There was one early-morning guest checking in at the front desk, and I stepped beside him and said to the agent, “If any of those phones ever ring, please see that someone answers them.”
“I’m sorry, sir?” the agent, a woman, tried to remain pleasant. “Those are public phones, not hotel phones.”
“I know that. . but. . ” Her nametag said CARLA. “Carla,” I said, “it is of the utmost importance. . ”
A voice behind me said, “This is Mr. Sanghavi.” It was Albert the security man, looking like some creepy undertaker in his mustache and his thin neck, hands interlocked in front of him and the ugly nylon jacket with his name sewn on.
I said to Albert, “I was just saying, any phone calls on the pay-phones are very important to me. Even in the middle of the night, text me. I’ll give you my number.” I got my wallet from the robe’s pocket.
“I will make sure you get any phone calls. I hope there was no problem,” he said.
As he watched me shakily find a business card, he said, “Is it true that you had everyone from the Springhill Plaza blackballed?”
“Blackballed?”
“Blackballed from the hospitality business.”
“That’s absurd. Do you honestly really believe that?”
He seemed to be interested in the wire sculpture on the white marble wall behind the desk. “I’ve worked nights here for twelve years. I heard one person at the Plaza made Ms. Sanghavi angry.”
“No,” I said, “that’s not true. Why would you believe that? Do you really think we have the kind of power to tell every hotel never to hire someone?”
“A few hours ago I didn’t believe there was such a thing as the Sanghavis,” he said. “I also heard that you travel with your own staff.”
“Jesus,” I said. “I can assure you we are real, and we have no staff , and we are here to help the Grand Aerodrome and all of its employees and associates.” I finally found a bent card and handed it to him.
“I have pried. I’m out of line,” he said.
“Albert, we don’t close everyone down. There are plenty of properties we help become better hotels, and we always educate the staff, which makes the employees more valuable. Please, just let me know if those phones ring. If you answer it and call, I’ll be here immediately. Twenty-four hours.”
The front desk agent reemerged from the office and held out a package for me and said, “This arrived before I came on duty tonight. I mean, I was told about it but it was late. . ”
The return address was “C. Van Raye” with his California address and a sticker signifying it had been forwarded overnight from Dallas.

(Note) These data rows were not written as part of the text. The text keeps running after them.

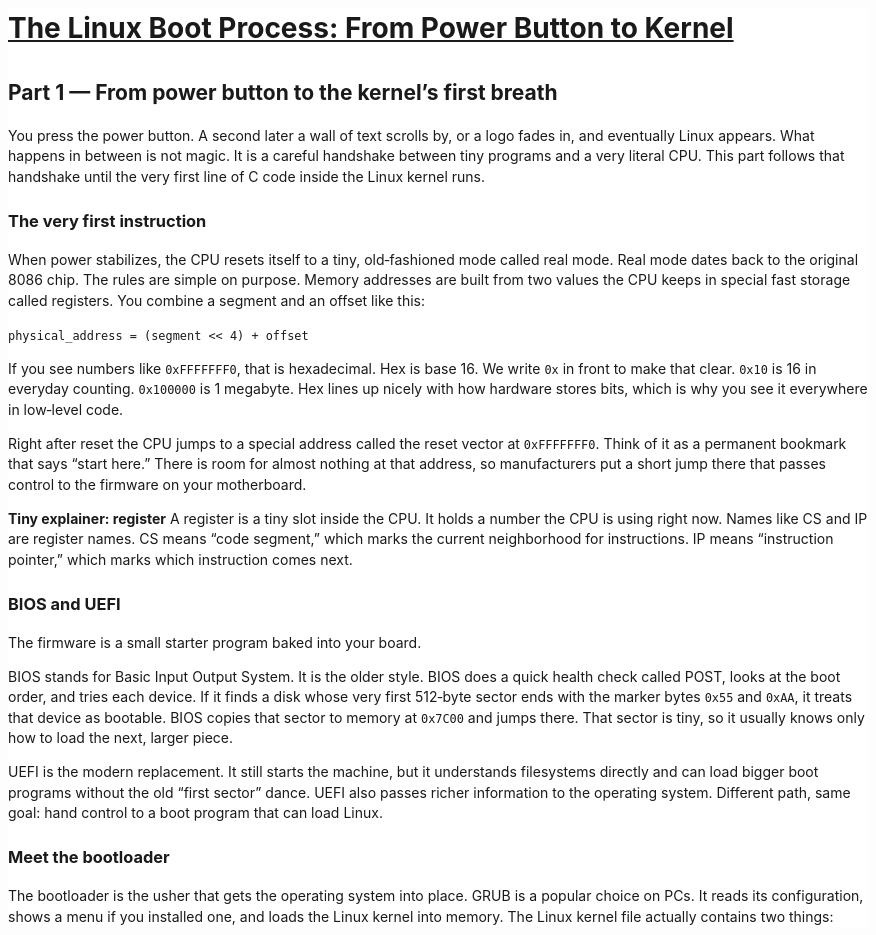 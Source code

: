 # [The Linux Boot Process: From Power Button to Kernel](https://www.0xkato.xyz/linux-boot/)

## Part 1 — From power button to the kernel’s first breath

You press the power button. A second later a wall of text scrolls by, or a logo fades in, and eventually Linux appears. What happens in between is not magic. It is a careful handshake between tiny programs and a very literal CPU. This part follows that handshake until the very first line of C code inside the Linux kernel runs.

### The very first instruction

When power stabilizes, the CPU resets itself to a tiny, old‑fashioned mode called real mode. Real mode dates back to the original 8086 chip. The rules are simple on purpose. Memory addresses are built from two values the CPU keeps in special fast storage called registers. You combine a segment and an offset like this:

`physical_address = (segment << 4) + offset`

If you see numbers like `0xFFFFFFF0`, that is hexadecimal. Hex is base 16. We write `0x` in front to make that clear. `0x10` is 16 in everyday counting. `0x100000` is 1 megabyte. Hex lines up nicely with how hardware stores bits, which is why you see it everywhere in low‑level code.

Right after reset the CPU jumps to a special address called the reset vector at `0xFFFFFFF0`. Think of it as a permanent bookmark that says “start here.” There is room for almost nothing at that address, so manufacturers put a short jump there that passes control to the firmware on your motherboard.

**Tiny explainer: register** A register is a tiny slot inside the CPU. It holds a number the CPU is using right now. Names like CS and IP are register names. CS means “code segment,” which marks the current neighborhood for instructions. IP means “instruction pointer,” which marks which instruction comes next.

### BIOS and UEFI

The firmware is a small starter program baked into your board.

BIOS stands for Basic Input Output System. It is the older style. BIOS does a quick health check called POST, looks at the boot order, and tries each device. If it finds a disk whose very first 512‑byte sector ends with the marker bytes `0x55` and `0xAA`, it treats that device as bootable. BIOS copies that sector to memory at `0x7C00` and jumps there. That sector is tiny, so it usually knows only how to load the next, larger piece.

UEFI is the modern replacement. It still starts the machine, but it understands filesystems directly and can load bigger boot programs without the old “first sector” dance. UEFI also passes richer information to the operating system. Different path, same goal: hand control to a boot program that can load Linux.

### Meet the bootloader

The bootloader is the usher that gets the operating system into place. GRUB is a popular choice on PCs. It reads its configuration, shows a menu if you installed one, and loads the Linux kernel into memory. The Linux kernel file actually contains two things:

I remained poised until I got into the rising glass elevator. I tore open the package and pulled out a book. The title was The Universe Is a Pair of Pants , subtitle, A Survival Guide for the Multiverse . At the bottom it said simply, “Van Raye,” the name the world knew him by. The cover was a beautiful image of the unmistakable Hubble Ultra-Deep Field photograph, showing hundreds of galaxies in the darkness of space — elliptical, globular clusters, spiral arms, like a cosmic Pollack splatter in rich colors. But then I realized this famous photograph of the galaxies had been transposed on a pair of black jeans, a woman’s shape filling out the pants. How does he get away with this? The truth was that he had a large female readership. I thumbed through the table of contents to look at the chapter titles to see if anything looked familiar, to see if anything had to do with my life, as if one chapter might be titled “Sandeep, My Son,” but there was nothing like that, only the Durastock letter folded inside.